In the class Insecta, the gall-inducing habit has evolved many times independently in six orders and is especially common among Hymenoptera, Diptera and Hemiptera1. Gall induction is defined as a plant growth response to stimuli produced by an inducing organism, generated through cell growth (hyperplasia) and/or cell enlargement (hypertrophy), and resulting in a phenotype specific to the gall-inducer species2. The phenotypic specificity distinguishes gall induction from non-specific foreigner-induced plant growth responses such as callus formation3. It has been hypothesized that the gall-inducing habit evolved either from the sedentary surface feeding habit or from stem boring4. Research efforts have been concentrated on the ‘sedentary’ route, where it has been shown that sawflies5, thrips6 and aphids7 that induce galls may have evolved from sedentary surface feeders. Regarding the other scenario, origins from the stem-boring habit, tephritid flies and in some caterpillars are proposed as examples4.

In addition to those two evolutionary pathways, we propose a third whereby gall induction evolved from the leaf-mining habit.

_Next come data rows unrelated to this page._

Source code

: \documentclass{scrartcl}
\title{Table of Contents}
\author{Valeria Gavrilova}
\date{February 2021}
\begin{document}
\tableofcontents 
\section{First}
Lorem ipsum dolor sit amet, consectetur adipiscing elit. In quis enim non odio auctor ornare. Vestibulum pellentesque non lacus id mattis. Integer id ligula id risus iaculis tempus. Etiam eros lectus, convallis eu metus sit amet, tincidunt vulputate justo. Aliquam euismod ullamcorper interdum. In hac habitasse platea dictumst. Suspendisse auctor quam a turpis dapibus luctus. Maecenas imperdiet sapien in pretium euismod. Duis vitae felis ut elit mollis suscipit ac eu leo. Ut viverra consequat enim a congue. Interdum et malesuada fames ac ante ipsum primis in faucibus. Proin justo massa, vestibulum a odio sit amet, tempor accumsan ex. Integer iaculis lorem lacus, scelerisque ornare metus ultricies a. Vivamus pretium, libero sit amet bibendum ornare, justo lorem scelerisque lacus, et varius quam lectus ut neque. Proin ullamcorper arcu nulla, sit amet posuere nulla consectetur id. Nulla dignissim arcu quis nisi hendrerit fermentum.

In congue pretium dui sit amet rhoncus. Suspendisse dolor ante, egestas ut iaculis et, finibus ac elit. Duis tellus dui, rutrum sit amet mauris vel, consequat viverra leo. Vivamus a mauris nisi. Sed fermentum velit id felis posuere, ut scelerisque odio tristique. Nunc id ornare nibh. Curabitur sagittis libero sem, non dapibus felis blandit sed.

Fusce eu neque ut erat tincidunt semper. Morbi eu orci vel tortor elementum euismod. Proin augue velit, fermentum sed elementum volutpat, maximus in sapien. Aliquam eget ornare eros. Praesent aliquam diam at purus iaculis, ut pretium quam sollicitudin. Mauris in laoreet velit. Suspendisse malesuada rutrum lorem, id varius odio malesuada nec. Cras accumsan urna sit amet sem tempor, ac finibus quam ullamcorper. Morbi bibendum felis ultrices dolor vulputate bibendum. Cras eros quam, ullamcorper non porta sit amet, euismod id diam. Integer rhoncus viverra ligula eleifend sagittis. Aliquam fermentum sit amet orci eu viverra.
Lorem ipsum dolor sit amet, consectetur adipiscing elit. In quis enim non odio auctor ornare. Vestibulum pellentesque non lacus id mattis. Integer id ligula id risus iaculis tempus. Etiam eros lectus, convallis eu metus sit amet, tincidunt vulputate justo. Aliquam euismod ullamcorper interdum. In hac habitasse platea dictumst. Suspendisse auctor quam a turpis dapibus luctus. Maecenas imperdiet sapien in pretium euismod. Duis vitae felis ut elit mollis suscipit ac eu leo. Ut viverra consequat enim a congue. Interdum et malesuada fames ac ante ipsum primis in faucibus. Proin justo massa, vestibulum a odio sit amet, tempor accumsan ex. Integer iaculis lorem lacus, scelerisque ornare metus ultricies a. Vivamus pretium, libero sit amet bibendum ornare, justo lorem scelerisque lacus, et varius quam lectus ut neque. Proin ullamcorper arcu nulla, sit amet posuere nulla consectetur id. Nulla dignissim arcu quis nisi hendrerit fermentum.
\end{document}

Finding transitional states having gall-inducing characters in leaf-miner groups would support this third hypothesis. One such gall-inducing character is hyperplasia, which has been reported in some leaf mines8,9. In addition to the low number of cells generally produced, the nutritive role of the newly formed tissue for the insect and the role of the insect in its formation is debated8,9. Recently, we established the nutritive role of callus present in the leaf-mines of the micromoth Borboryctis euryae (Lep., Gracillariidae) and the active role played by the insect in the induction of this phenotype3. However, given that callus cells form an undifferentiated tissue, this induced phenotype cannot be considered as a phenotype specific to the gall-inducer species. Therefore, the existence of callus in leaf mines on its own cannot be considered as evidence that leaf-mining is an ancestral state of gall induction.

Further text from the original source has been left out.